REQUIREMENT =
Filter the lines below, keeping each one that holds "Pictures".

Document images with source code
:::

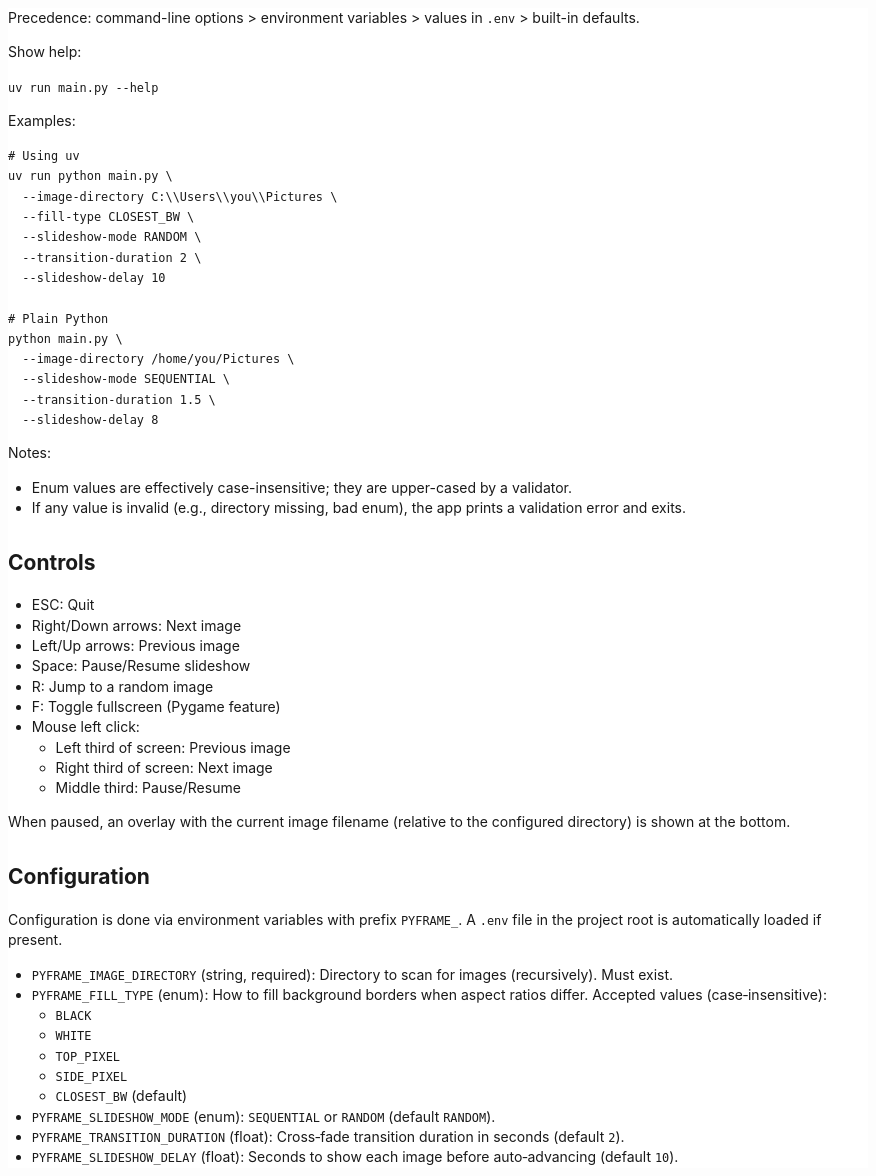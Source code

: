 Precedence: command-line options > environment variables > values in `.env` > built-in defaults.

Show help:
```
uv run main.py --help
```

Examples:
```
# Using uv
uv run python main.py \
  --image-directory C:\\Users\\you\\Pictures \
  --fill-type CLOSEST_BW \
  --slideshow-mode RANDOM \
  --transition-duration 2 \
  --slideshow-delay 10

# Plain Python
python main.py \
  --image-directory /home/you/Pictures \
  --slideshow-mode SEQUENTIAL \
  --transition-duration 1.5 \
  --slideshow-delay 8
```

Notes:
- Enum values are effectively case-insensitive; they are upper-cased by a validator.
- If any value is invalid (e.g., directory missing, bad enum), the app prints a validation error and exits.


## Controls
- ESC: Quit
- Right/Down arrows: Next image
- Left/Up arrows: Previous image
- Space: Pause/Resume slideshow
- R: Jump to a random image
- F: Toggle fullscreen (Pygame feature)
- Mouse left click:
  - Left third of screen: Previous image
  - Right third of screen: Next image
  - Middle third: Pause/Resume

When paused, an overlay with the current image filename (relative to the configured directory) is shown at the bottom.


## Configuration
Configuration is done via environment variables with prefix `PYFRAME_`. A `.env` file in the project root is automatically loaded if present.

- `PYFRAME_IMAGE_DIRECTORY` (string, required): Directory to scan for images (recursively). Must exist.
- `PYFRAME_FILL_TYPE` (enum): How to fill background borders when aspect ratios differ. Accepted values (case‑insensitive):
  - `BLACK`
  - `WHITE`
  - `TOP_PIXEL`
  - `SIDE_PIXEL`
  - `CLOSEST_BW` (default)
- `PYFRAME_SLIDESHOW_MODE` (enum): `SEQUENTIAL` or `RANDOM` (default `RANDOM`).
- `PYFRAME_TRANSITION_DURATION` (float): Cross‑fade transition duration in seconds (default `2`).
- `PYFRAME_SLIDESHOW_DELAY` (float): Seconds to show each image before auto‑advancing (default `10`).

:::

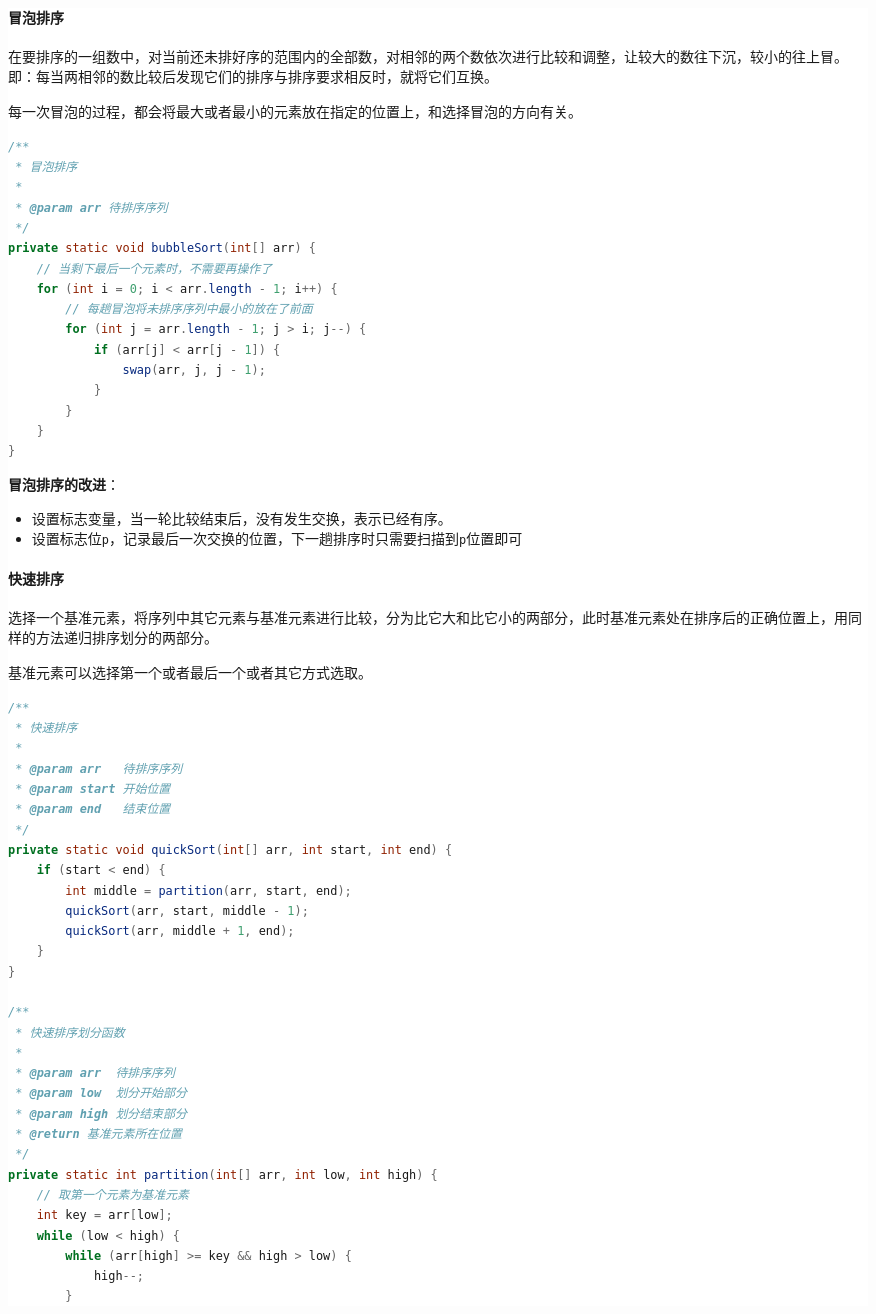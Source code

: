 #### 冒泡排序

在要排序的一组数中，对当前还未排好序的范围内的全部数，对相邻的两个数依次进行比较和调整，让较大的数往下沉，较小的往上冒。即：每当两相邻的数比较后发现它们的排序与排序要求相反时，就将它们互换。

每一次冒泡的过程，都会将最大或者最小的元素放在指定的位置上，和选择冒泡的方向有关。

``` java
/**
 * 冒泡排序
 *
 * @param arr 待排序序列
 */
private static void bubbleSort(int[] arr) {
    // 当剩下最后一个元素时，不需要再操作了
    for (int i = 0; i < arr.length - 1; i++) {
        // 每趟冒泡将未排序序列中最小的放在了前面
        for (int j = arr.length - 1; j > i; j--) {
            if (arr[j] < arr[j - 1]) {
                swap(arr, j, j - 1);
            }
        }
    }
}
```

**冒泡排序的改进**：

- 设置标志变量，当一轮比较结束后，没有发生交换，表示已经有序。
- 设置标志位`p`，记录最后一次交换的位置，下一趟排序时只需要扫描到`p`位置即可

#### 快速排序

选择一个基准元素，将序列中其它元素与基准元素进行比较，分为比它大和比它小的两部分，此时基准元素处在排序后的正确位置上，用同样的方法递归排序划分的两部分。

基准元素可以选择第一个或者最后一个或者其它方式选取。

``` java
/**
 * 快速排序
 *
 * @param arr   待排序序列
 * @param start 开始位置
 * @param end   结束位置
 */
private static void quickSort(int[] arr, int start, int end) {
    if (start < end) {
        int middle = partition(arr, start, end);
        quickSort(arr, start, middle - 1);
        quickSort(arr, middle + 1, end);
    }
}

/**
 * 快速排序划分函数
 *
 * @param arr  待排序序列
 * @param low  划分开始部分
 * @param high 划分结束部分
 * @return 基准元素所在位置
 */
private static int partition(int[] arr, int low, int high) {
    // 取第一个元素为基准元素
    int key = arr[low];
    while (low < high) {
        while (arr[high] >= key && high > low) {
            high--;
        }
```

:::

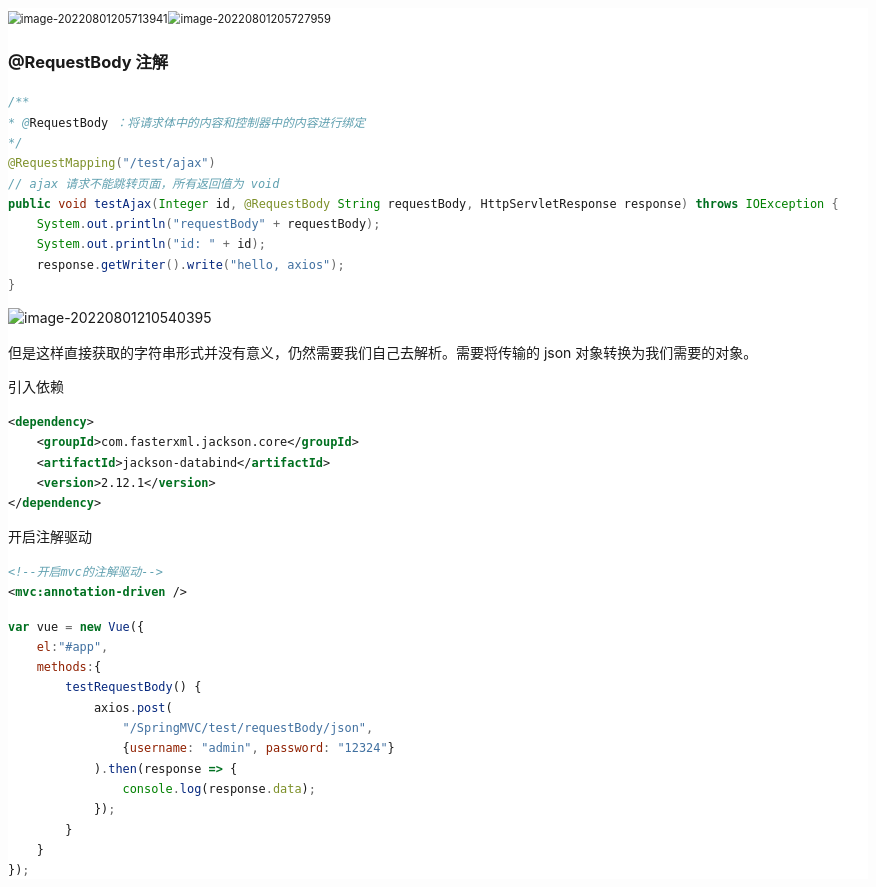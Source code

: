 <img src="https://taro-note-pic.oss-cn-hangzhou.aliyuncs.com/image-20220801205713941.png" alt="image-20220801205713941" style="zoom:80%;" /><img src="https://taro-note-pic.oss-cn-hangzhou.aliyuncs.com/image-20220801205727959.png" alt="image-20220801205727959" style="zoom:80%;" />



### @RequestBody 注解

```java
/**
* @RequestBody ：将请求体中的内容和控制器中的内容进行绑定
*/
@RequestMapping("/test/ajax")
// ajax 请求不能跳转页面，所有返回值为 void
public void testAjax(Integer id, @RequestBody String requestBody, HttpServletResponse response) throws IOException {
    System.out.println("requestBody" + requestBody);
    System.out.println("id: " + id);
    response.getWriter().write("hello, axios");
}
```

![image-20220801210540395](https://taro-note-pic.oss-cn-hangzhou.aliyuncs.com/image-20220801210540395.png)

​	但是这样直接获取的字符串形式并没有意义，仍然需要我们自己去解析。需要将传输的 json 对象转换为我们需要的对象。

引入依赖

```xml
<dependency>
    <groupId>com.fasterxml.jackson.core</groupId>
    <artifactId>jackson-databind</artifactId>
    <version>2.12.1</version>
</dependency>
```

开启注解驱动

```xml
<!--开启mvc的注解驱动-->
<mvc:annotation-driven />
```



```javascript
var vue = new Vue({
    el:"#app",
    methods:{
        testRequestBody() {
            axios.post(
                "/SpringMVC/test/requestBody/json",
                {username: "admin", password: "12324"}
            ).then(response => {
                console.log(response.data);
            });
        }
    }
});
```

:::

SOLVED EXERCISE =
  --image-directory C:\\Users\\you\\Pictures \
  --image-directory /home/you/Pictures \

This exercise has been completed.